Received: February 7, 2018       Accepted: April 9, 2018       Published: April 14, 2018      

https://doi.org/10.18632/aging.101412
How to Cite

Copyright: Luo et al. This is an open‐access article distributed under the terms of the Creative Commons Attribution License (CC BY 3.0), which permits unrestricted use, distribution, and reproduction in any medium, provided the original author and source are credited.

Abstract

The inflammatory cascade can be initiated with the recognition of damaged DNA. Macrophages play an essential role in particulate matter (PM)-induced airway inflammation. In this study, we aim to explore the PM induced DNA damage response of macrophages and its function in airway inflammation.
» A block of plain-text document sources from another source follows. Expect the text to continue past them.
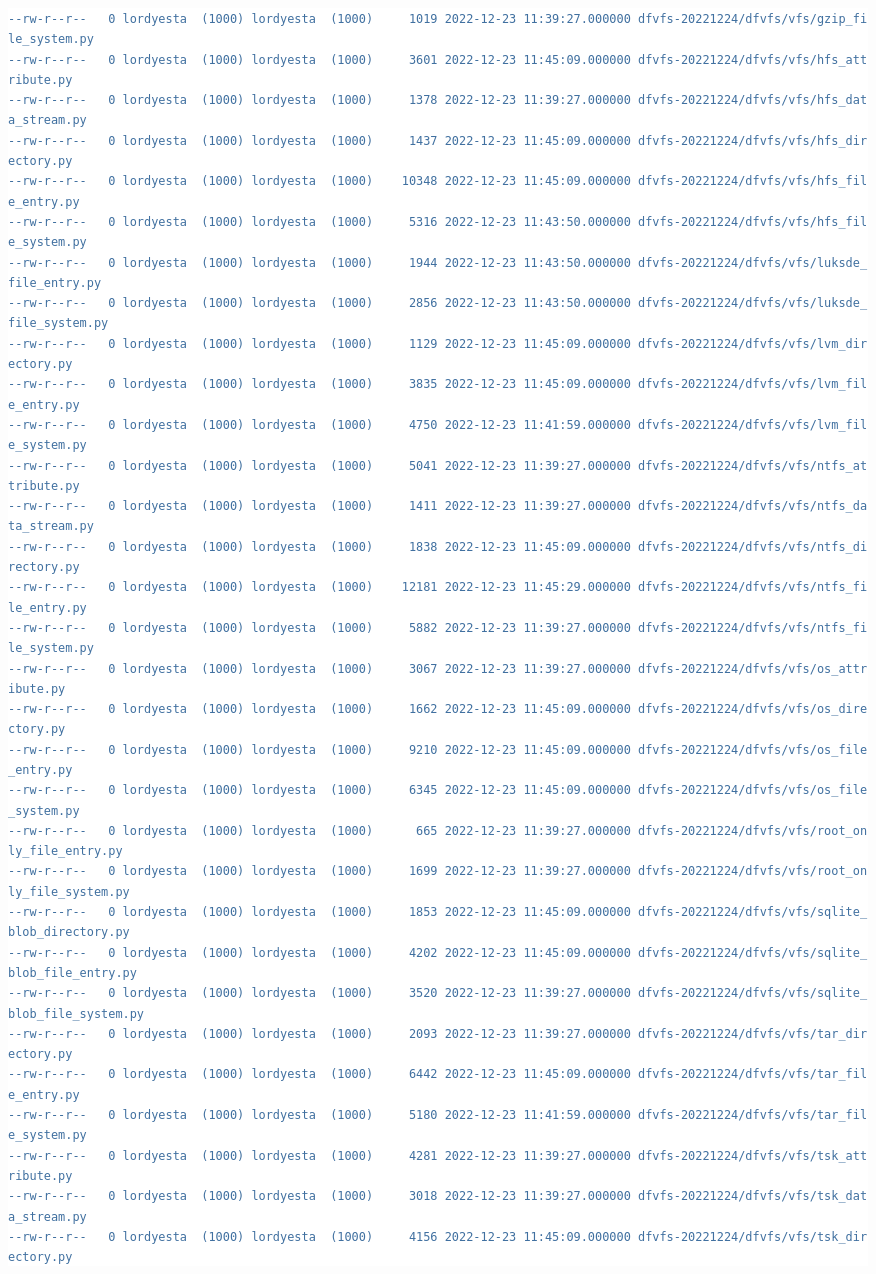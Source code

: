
 ```diff
--rw-r--r--   0 lordyesta  (1000) lordyesta  (1000)     1019 2022-12-23 11:39:27.000000 dfvfs-20221224/dfvfs/vfs/gzip_file_system.py
--rw-r--r--   0 lordyesta  (1000) lordyesta  (1000)     3601 2022-12-23 11:45:09.000000 dfvfs-20221224/dfvfs/vfs/hfs_attribute.py
--rw-r--r--   0 lordyesta  (1000) lordyesta  (1000)     1378 2022-12-23 11:39:27.000000 dfvfs-20221224/dfvfs/vfs/hfs_data_stream.py
--rw-r--r--   0 lordyesta  (1000) lordyesta  (1000)     1437 2022-12-23 11:45:09.000000 dfvfs-20221224/dfvfs/vfs/hfs_directory.py
--rw-r--r--   0 lordyesta  (1000) lordyesta  (1000)    10348 2022-12-23 11:45:09.000000 dfvfs-20221224/dfvfs/vfs/hfs_file_entry.py
--rw-r--r--   0 lordyesta  (1000) lordyesta  (1000)     5316 2022-12-23 11:43:50.000000 dfvfs-20221224/dfvfs/vfs/hfs_file_system.py
--rw-r--r--   0 lordyesta  (1000) lordyesta  (1000)     1944 2022-12-23 11:43:50.000000 dfvfs-20221224/dfvfs/vfs/luksde_file_entry.py
--rw-r--r--   0 lordyesta  (1000) lordyesta  (1000)     2856 2022-12-23 11:43:50.000000 dfvfs-20221224/dfvfs/vfs/luksde_file_system.py
--rw-r--r--   0 lordyesta  (1000) lordyesta  (1000)     1129 2022-12-23 11:45:09.000000 dfvfs-20221224/dfvfs/vfs/lvm_directory.py
--rw-r--r--   0 lordyesta  (1000) lordyesta  (1000)     3835 2022-12-23 11:45:09.000000 dfvfs-20221224/dfvfs/vfs/lvm_file_entry.py
--rw-r--r--   0 lordyesta  (1000) lordyesta  (1000)     4750 2022-12-23 11:41:59.000000 dfvfs-20221224/dfvfs/vfs/lvm_file_system.py
--rw-r--r--   0 lordyesta  (1000) lordyesta  (1000)     5041 2022-12-23 11:39:27.000000 dfvfs-20221224/dfvfs/vfs/ntfs_attribute.py
--rw-r--r--   0 lordyesta  (1000) lordyesta  (1000)     1411 2022-12-23 11:39:27.000000 dfvfs-20221224/dfvfs/vfs/ntfs_data_stream.py
--rw-r--r--   0 lordyesta  (1000) lordyesta  (1000)     1838 2022-12-23 11:45:09.000000 dfvfs-20221224/dfvfs/vfs/ntfs_directory.py
--rw-r--r--   0 lordyesta  (1000) lordyesta  (1000)    12181 2022-12-23 11:45:29.000000 dfvfs-20221224/dfvfs/vfs/ntfs_file_entry.py
--rw-r--r--   0 lordyesta  (1000) lordyesta  (1000)     5882 2022-12-23 11:39:27.000000 dfvfs-20221224/dfvfs/vfs/ntfs_file_system.py
--rw-r--r--   0 lordyesta  (1000) lordyesta  (1000)     3067 2022-12-23 11:39:27.000000 dfvfs-20221224/dfvfs/vfs/os_attribute.py
--rw-r--r--   0 lordyesta  (1000) lordyesta  (1000)     1662 2022-12-23 11:45:09.000000 dfvfs-20221224/dfvfs/vfs/os_directory.py
--rw-r--r--   0 lordyesta  (1000) lordyesta  (1000)     9210 2022-12-23 11:45:09.000000 dfvfs-20221224/dfvfs/vfs/os_file_entry.py
--rw-r--r--   0 lordyesta  (1000) lordyesta  (1000)     6345 2022-12-23 11:45:09.000000 dfvfs-20221224/dfvfs/vfs/os_file_system.py
--rw-r--r--   0 lordyesta  (1000) lordyesta  (1000)      665 2022-12-23 11:39:27.000000 dfvfs-20221224/dfvfs/vfs/root_only_file_entry.py
--rw-r--r--   0 lordyesta  (1000) lordyesta  (1000)     1699 2022-12-23 11:39:27.000000 dfvfs-20221224/dfvfs/vfs/root_only_file_system.py
--rw-r--r--   0 lordyesta  (1000) lordyesta  (1000)     1853 2022-12-23 11:45:09.000000 dfvfs-20221224/dfvfs/vfs/sqlite_blob_directory.py
--rw-r--r--   0 lordyesta  (1000) lordyesta  (1000)     4202 2022-12-23 11:45:09.000000 dfvfs-20221224/dfvfs/vfs/sqlite_blob_file_entry.py
--rw-r--r--   0 lordyesta  (1000) lordyesta  (1000)     3520 2022-12-23 11:39:27.000000 dfvfs-20221224/dfvfs/vfs/sqlite_blob_file_system.py
--rw-r--r--   0 lordyesta  (1000) lordyesta  (1000)     2093 2022-12-23 11:39:27.000000 dfvfs-20221224/dfvfs/vfs/tar_directory.py
--rw-r--r--   0 lordyesta  (1000) lordyesta  (1000)     6442 2022-12-23 11:45:09.000000 dfvfs-20221224/dfvfs/vfs/tar_file_entry.py
--rw-r--r--   0 lordyesta  (1000) lordyesta  (1000)     5180 2022-12-23 11:41:59.000000 dfvfs-20221224/dfvfs/vfs/tar_file_system.py
--rw-r--r--   0 lordyesta  (1000) lordyesta  (1000)     4281 2022-12-23 11:39:27.000000 dfvfs-20221224/dfvfs/vfs/tsk_attribute.py
--rw-r--r--   0 lordyesta  (1000) lordyesta  (1000)     3018 2022-12-23 11:39:27.000000 dfvfs-20221224/dfvfs/vfs/tsk_data_stream.py
--rw-r--r--   0 lordyesta  (1000) lordyesta  (1000)     4156 2022-12-23 11:45:09.000000 dfvfs-20221224/dfvfs/vfs/tsk_directory.py
```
The DNA damage response and inflammatory response were assessed using bone marrow–derived macrophages following PM treatment and mouse model instilled intratracheally with PM. We found that PM induced significant DNA damage both in vitro and in vivo and simultaneously triggered a rapid DNA damage response, represented by nuclear RPA, 53BP1 and γH2AX foci formation. Genetic ablation or chemical inhibition of the DNA damage response sensor amplified the production of cytokines including Cxcl1, Cxcl2 and Ifn-γ after PM stimulation in bone marrow–derived macrophages. Similar to that seen in vitro, mice with myeloid-specific deletion of RAD50 showed higher levels of airway inflammation in response to the PM challenge, suggesting a protective role of DNA damage sensor during inflammation. These data demonstrate that PM exposure induces DNA damage and activation of DNA damage response sensor MRN complex in macrophages. Disruption of MRN complex lead to persistent, unrepaired DNA damage that causes elevated inflammatory response.

Abbreviations

AMs: alveolar macrophages; BMDMs: bone marrow–derived macrophages; DDR: DNA damage response; PM: particulate matter; WT: wildtype; NS: normal saline.